*Exercise*
Please restate exactly what appears in the records below from the first line to the line where "for the final classification." is, that line included.

++++ Input data ++++

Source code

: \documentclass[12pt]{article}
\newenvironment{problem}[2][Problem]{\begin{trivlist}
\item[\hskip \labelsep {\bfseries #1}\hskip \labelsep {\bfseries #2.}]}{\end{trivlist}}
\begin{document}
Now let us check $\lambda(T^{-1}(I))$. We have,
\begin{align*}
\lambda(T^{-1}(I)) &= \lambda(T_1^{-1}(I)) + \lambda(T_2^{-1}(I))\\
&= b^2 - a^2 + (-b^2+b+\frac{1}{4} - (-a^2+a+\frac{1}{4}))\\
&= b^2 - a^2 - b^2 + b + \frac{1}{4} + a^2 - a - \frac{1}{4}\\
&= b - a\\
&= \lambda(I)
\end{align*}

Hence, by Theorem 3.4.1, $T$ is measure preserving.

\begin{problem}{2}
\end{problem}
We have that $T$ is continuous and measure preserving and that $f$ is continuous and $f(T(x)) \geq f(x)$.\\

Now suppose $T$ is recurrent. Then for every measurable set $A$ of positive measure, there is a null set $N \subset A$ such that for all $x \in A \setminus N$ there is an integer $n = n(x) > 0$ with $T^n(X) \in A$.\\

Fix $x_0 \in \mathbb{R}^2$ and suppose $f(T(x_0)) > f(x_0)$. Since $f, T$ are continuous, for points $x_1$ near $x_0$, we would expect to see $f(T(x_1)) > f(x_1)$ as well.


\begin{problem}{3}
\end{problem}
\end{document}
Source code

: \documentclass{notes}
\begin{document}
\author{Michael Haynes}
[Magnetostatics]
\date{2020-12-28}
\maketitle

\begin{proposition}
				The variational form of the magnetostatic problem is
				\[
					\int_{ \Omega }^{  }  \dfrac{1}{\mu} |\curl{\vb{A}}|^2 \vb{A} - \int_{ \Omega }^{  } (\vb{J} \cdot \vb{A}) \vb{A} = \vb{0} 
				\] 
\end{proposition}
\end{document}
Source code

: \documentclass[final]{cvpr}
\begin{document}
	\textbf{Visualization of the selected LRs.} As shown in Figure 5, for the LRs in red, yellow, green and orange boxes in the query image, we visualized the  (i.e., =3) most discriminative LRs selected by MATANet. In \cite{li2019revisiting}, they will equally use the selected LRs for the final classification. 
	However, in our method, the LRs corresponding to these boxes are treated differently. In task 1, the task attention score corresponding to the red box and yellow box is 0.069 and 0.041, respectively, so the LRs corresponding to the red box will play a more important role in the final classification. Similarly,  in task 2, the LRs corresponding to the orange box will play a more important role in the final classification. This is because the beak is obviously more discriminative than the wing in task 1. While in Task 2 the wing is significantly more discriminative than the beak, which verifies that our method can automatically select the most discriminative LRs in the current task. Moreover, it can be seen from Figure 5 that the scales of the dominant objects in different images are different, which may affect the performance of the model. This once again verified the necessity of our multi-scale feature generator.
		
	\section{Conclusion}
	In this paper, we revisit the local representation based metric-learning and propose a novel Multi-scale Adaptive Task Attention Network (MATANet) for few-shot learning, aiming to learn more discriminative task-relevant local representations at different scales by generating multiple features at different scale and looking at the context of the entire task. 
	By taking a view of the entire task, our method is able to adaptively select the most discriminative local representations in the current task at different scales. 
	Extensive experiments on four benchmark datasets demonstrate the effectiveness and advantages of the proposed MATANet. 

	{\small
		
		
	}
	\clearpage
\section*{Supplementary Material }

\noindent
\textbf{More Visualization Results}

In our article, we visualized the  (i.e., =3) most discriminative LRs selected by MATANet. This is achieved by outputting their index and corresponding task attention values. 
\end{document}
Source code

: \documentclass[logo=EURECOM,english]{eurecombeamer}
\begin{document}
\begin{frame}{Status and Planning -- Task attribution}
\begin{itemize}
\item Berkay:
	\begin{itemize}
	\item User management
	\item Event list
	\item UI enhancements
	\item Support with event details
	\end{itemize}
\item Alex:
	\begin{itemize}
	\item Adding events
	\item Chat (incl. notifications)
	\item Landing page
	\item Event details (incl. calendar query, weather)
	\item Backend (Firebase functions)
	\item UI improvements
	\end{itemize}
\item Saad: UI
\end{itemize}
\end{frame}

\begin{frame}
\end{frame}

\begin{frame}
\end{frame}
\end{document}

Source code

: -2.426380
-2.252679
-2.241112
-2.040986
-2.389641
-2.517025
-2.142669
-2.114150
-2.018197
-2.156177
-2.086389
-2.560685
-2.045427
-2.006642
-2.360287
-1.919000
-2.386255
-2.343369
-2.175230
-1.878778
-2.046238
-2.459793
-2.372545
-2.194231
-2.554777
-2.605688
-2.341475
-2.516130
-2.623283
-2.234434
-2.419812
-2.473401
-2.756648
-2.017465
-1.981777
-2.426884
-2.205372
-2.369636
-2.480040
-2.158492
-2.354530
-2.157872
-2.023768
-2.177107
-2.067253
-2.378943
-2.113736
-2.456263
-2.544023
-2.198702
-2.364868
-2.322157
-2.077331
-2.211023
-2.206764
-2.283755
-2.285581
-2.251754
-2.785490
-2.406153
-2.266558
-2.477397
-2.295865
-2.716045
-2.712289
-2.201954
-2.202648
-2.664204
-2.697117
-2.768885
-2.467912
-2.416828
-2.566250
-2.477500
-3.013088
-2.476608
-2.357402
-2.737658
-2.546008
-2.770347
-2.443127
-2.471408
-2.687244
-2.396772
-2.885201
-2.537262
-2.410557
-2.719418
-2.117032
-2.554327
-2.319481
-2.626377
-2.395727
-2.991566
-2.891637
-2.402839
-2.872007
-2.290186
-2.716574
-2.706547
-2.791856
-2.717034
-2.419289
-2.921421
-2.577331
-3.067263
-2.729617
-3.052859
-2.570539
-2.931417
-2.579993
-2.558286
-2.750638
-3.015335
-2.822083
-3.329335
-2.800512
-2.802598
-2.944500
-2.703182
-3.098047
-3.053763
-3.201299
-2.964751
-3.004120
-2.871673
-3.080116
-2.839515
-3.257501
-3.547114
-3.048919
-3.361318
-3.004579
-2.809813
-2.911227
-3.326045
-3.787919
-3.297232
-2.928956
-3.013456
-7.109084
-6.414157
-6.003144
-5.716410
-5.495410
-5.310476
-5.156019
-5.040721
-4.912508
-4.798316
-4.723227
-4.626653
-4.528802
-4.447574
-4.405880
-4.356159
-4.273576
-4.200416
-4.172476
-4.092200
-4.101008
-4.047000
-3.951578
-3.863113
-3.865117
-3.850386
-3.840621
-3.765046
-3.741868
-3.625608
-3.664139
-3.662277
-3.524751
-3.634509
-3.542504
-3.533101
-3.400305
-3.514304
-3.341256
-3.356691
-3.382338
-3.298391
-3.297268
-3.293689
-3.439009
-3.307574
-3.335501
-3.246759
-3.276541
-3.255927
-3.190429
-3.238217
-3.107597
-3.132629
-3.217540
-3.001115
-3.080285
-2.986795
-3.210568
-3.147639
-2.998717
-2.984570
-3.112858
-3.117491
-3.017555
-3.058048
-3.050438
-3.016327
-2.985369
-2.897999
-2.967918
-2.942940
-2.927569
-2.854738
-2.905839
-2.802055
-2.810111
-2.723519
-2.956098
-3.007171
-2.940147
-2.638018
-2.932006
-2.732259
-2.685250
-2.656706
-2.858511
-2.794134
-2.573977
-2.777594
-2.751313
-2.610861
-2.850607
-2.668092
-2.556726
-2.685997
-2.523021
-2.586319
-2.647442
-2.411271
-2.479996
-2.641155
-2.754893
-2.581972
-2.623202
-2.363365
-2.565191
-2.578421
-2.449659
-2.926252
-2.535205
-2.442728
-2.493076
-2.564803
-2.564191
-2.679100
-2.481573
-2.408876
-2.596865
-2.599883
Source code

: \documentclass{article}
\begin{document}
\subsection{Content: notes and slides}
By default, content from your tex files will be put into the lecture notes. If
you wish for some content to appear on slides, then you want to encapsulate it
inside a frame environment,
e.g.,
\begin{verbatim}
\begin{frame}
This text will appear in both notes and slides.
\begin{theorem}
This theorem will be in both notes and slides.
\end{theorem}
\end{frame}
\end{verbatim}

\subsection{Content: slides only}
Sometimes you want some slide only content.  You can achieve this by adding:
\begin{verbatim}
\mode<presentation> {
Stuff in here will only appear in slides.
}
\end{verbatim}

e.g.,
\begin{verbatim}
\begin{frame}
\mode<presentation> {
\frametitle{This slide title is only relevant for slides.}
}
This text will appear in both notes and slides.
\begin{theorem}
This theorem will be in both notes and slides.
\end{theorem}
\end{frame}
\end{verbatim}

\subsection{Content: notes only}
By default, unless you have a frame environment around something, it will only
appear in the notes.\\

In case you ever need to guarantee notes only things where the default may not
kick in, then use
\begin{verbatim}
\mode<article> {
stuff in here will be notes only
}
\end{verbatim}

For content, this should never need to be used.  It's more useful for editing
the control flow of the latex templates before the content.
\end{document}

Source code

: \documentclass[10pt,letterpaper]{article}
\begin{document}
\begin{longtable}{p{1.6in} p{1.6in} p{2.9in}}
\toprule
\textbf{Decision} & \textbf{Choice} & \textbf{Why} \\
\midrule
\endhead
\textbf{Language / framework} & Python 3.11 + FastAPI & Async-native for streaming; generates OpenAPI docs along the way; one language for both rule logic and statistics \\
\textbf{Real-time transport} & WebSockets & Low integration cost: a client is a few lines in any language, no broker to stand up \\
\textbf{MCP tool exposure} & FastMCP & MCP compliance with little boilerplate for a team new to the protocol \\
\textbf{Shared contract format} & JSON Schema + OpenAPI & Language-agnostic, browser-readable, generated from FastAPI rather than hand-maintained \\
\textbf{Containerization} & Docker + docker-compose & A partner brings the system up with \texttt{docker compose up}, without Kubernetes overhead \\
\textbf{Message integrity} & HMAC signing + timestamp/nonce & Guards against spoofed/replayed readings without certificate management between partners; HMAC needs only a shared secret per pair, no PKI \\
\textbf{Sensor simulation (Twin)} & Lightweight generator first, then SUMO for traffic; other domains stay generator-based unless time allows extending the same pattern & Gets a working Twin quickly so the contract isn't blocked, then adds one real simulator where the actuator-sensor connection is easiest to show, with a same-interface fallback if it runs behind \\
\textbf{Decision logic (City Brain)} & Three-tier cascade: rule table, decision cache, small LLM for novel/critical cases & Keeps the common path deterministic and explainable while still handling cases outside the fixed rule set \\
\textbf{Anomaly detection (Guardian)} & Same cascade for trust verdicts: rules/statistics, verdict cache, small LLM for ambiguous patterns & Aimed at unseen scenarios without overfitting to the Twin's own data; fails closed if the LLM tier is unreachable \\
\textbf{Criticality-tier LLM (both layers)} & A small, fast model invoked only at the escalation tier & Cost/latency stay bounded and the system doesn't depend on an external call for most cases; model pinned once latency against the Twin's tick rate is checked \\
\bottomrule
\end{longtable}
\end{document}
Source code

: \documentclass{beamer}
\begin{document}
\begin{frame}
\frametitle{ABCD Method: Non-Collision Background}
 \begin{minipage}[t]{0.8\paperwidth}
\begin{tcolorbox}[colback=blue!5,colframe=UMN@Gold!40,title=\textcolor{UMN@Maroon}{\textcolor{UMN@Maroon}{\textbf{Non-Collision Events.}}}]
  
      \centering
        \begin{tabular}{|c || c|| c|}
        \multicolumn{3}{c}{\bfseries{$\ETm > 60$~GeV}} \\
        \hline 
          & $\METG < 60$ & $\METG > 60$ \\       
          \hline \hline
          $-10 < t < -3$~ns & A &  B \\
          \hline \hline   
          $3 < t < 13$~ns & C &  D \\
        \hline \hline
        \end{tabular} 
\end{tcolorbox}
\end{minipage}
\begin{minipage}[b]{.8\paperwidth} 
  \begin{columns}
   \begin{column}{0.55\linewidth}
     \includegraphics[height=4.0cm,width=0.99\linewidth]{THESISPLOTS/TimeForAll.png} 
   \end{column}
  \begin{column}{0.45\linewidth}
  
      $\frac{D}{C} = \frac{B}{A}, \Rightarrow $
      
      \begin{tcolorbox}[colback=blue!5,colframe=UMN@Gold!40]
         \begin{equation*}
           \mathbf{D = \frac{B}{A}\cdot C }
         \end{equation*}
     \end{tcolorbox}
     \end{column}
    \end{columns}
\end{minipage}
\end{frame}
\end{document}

++++

*Reply*
Source code

: \documentclass[12pt]{article}
\newenvironment{problem}[2][Problem]{\begin{trivlist}
\item[\hskip \labelsep {\bfseries #1}\hskip \labelsep {\bfseries #2.}]}{\end{trivlist}}
\begin{document}
Now let us check $\lambda(T^{-1}(I))$. We have,
\begin{align*}
\lambda(T^{-1}(I)) &= \lambda(T_1^{-1}(I)) + \lambda(T_2^{-1}(I))\\
&= b^2 - a^2 + (-b^2+b+\frac{1}{4} - (-a^2+a+\frac{1}{4}))\\
&= b^2 - a^2 - b^2 + b + \frac{1}{4} + a^2 - a - \frac{1}{4}\\
&= b - a\\
&= \lambda(I)
\end{align*}

Hence, by Theorem 3.4.1, $T$ is measure preserving.

\begin{problem}{2}
\end{problem}
We have that $T$ is continuous and measure preserving and that $f$ is continuous and $f(T(x)) \geq f(x)$.\\

Now suppose $T$ is recurrent. Then for every measurable set $A$ of positive measure, there is a null set $N \subset A$ such that for all $x \in A \setminus N$ there is an integer $n = n(x) > 0$ with $T^n(X) \in A$.\\

Fix $x_0 \in \mathbb{R}^2$ and suppose $f(T(x_0)) > f(x_0)$. Since $f, T$ are continuous, for points $x_1$ near $x_0$, we would expect to see $f(T(x_1)) > f(x_1)$ as well.


\begin{problem}{3}
\end{problem}
\end{document}
Source code

: \documentclass{notes}
\begin{document}
\author{Michael Haynes}
[Magnetostatics]
\date{2020-12-28}
\maketitle

\begin{proposition}
				The variational form of the magnetostatic problem is
				\[
					\int_{ \Omega }^{  }  \dfrac{1}{\mu} |\curl{\vb{A}}|^2 \vb{A} - \int_{ \Omega }^{  } (\vb{J} \cdot \vb{A}) \vb{A} = \vb{0} 
				\] 
\end{proposition}
\end{document}
Source code

: \documentclass[final]{cvpr}
\begin{document}
	\textbf{Visualization of the selected LRs.} As shown in Figure 5, for the LRs in red, yellow, green and orange boxes in the query image, we visualized the  (i.e., =3) most discriminative LRs selected by MATANet. In \cite{li2019revisiting}, they will equally use the selected LRs for the final classification. 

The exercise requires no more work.